There are certainly some positive aspects to Notre Dame's profile as a potential dark horse, as the Fighting Irish rank No. 29 nationally in offensive efficiency, per kenpom.com, which meets the aforementioned top-30 cutoff of dark horse candidates. They make 37.7 percent of their 3-pointers and roughly 43 percent of their total shot attempts come from behind the arc, so they're a high-volume and highly accurate 3-point shooting team, which can certainly be critical in pulling off an upset or two in March.
This is Notre Dame coach Mike Brey's 13th NCAA tournament appearance at the school, so perhaps you value teams with a veteran head coach when you fill out your NCAA tournament bracket. The school made back-to-back Elite Eight runs in 2015 and 2016. Six of the team's seven rotation players are upperclassmen and the one true freshman, guard Blake Wesley, is arguably the most talented player on the team. Every rotation player is at least 6-foot-3 and all but one are 6-foot-5 or taller.
Notre Dame is 4-6 against NCAA tournament teams, with one of the wins coming against No. 16 seed Texas A&M-Corpus Christi.

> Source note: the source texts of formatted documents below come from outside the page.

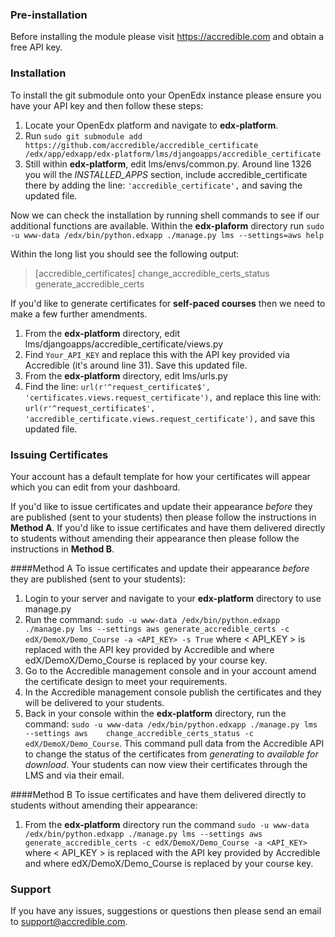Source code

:
### Pre-installation
Before installing the module please visit https://accredible.com and obtain a free API key.

### Installation
To install the git submodule onto your OpenEdx instance please ensure you have your API key and then follow these steps:

 1. Locate your OpenEdx platform and navigate to **edx-platform**.
 2. Run `sudo git submodule add https://github.com/accredible/accredible_certificate   /edx/app/edxapp/edx-platform/lms/djangoapps/accredible_certificate`
 3. Still within **edx-platform**, edit lms/envs/common.py. Around line 1326 you will the *INSTALLED_APPS* section, include accredible_certificate there by adding the line: `'accredible_certificate',` and saving the updated file.

Now we can check the installation by running shell commands to see if our additional functions are available. Within the **edx-plaform** directory run `sudo -u www-data /edx/bin/python.edxapp ./manage.py lms --settings=aws help`
 
 Within the long list you should see the following output:

>  [accredible_certificates]
> 	    change_accredible_certs_status
> 	    generate_accredible_certs

If you'd like to generate certificates for **self-paced courses** then we need to make a few further amendments.

 1. From the **edx-platform** directory, edit lms/djangoapps/accredible_certificate/views.py
 2. Find `Your_API_KEY` and replace this with the API key provided via Accredible (it's around line 31). Save this updated file.
 3. From the **edx-platform** directory, edit lms/urls.py 
 4. Find the line: `url(r'^request_certificate$', 'certificates.views.request_certificate'),` and replace this line with: `url(r'^request_certificate$', 'accredible_certificate.views.request_certificate'),` and save this updated file.

### Issuing Certificates
Your account has a default template for how your certificates will appear which you can edit from your dashboard.

If you'd like to issue certificates and update their appearance *before* they are published (sent to your students) then please follow the instructions in **Method A**. If you'd like to issue certificates and have them delivered directly to students without amending their appearance then please follow the instructions in **Method B**.

####Method A
To issue certificates and update their appearance *before* they are published (sent to your students):

 1. Login to your server and navigate to your **edx-platform** directory to use manage.py
 2. Run the command: `sudo -u www-data /edx/bin/python.edxapp ./manage.py lms --settings aws generate_accredible_certs -c   edX/DemoX/Demo_Course -a <API_KEY> -s True` where < API_KEY > is replaced with the API key provided by Accredible and where edX/DemoX/Demo_Course is replaced by your course key.
 3. Go to the Accredible management console and in your account amend the certificate design to meet your requirements.
 4. In the Accredible management console publish the certificates and they will be delivered to your students.
 5. Back in your console within the **edx-platform** directory, run the command: `sudo -u www-data /edx/bin/python.edxapp ./manage.py lms --settings aws    change_accredible_certs_status -c edX/DemoX/Demo_Course`. This command pull data from the Accredible API to change the status of the certificates from *generating* to *available for download*. Your students can now view their certificates through the LMS and via their email.


####Method B
To issue certificates and have them delivered directly to students without amending their appearance:

 1. From the **edx-platform** directory run the command `sudo -u www-data /edx/bin/python.edxapp ./manage.py lms --settings aws generate_accredible_certs -c edX/DemoX/Demo_Course -a <API_KEY>` where < API_KEY > is replaced with the API key provided by Accredible and where edX/DemoX/Demo_Course is replaced by your course key.

### Support
If you have any issues, suggestions or questions then please send an email to support@accredible.com.


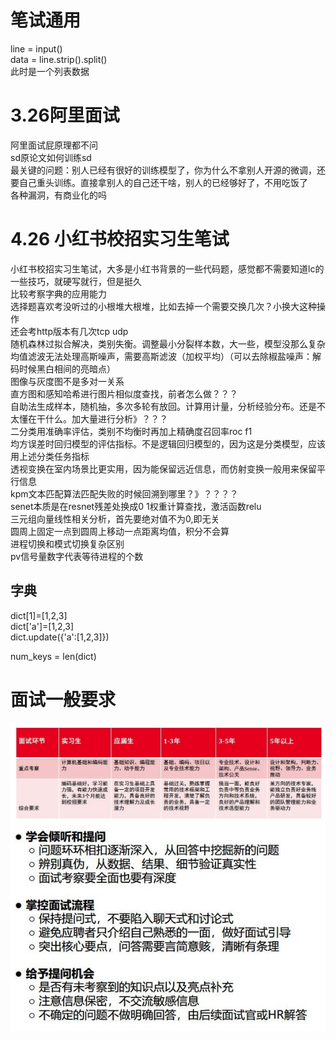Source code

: # 笔试通用
line = input()   
data = line.strip().split()    
此时是一个列表数据      



# 3.26阿里面试
阿里面试屁原理都不问    
sd原论文如何训练sd      
最关键的问题：别人已经有很好的训练模型了，你为什么不拿别人开源的微调，还要自己重头训练。直接拿别人的自己还干啥，别人的已经够好了，不用吃饭了    
各种漏洞，有商业化的吗   





# 4.26 小红书校招实习生笔试
小红书校招实习生笔试，大多是小红书背景的一些代码题，感觉都不需要知道lc的一些技巧，就硬写就行，但是挺久        
比较考察字典的应用能力     
选择题喜欢考没听过的小根堆大根堆，比如去掉一个需要交换几次？小换大这种操作      
还会考http版本有几次tcp udp    
随机森林过拟合解决，类别失衡。调整最小分裂样本数，大一些，模型没那么复杂         
均值滤波无法处理高斯噪声，需要高斯滤波（加权平均）（可以去除椒盐噪声：解码时候黑白相间的亮暗点）    
图像与灰度图不是多对一关系       
直方图和感知哈希进行图片相似度查找，前者怎么做？？？          
自助法生成样本，随机抽，多次多轮有放回。计算用计量，分析经验分布。还是不太懂在干什么。加大量进行分析》？？？    
二分类用准确率评估，类别不均衡时再加上精确度召回率roc f1       
均方误差时回归模型的评估指标。不是逻辑回归模型的，因为这是分类模型，应该用上述分类任务指标    
透视变换在室内场景比更实用，因为能保留远近信息，而仿射变换一般用来保留平行信息         
kpm文本匹配算法匹配失败的时候回溯到哪里？》？？？？    
senet本质是在resnet残差处换成0 1权重计算查找，激活函数relu           
三元组向量线性相关分析，首先要绝对值不为0,即无关    
圆周上固定一点到圆周上移动一点距离均值，积分不会算       
进程切换和模式切换复杂区别         
pv信号量数字代表等待进程的个数       




## 字典
dict[1]=[1,2,3]       
dict['a']=[1,2,3]        
dict.update({'a':[1,2,3]})

num_keys = len(dict)




# 面试一般要求
![alt text](assets/interview/image.png)
![alt text](assets/interview/image-1.png)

Not only is Rutgers the only one of these four schools that made the NCAA tournament last season, when the Scarlet Knights ended a decades-long NCAA tournament drought and an even longer streak without winning a game in the Big Dance, but they're also 8-6 against NCAA tournament teams this season.
Five of the team's last eight wins have come by three points or fewer, as have seven of its 18 wins on the season, which could cut both ways in a glass half-empty or glass half-full scenario. Does Rutgers "know how to win close games," or some other trope or cliche about a team with success in competitive games, or do the Scarlet Knights, which rank No. 289 in tempo and No. 107 in offensive efficiency, just operate with relatively small margins for error?
It's hard to pinpoint what Rutgers is great at from an analytical perspective. Nearly 59 percent of its made baskets are assisted and it ranked first in Big Ten play with a 10-percent steal rate defensively, but the Scarlet Knights are simply above average in a lot of statistical categories. They benefit from the coaching of Steve Pikiell and the play of seniors Harper, Geo Baker and Caleb McConnell, plus the athletic Clifford Omoruyi, who's among the nation's leaders in dunks.
Rutgers is almost the opposite of Notre Dame: the results are there, even if its advanced statistics don't jump off the screen.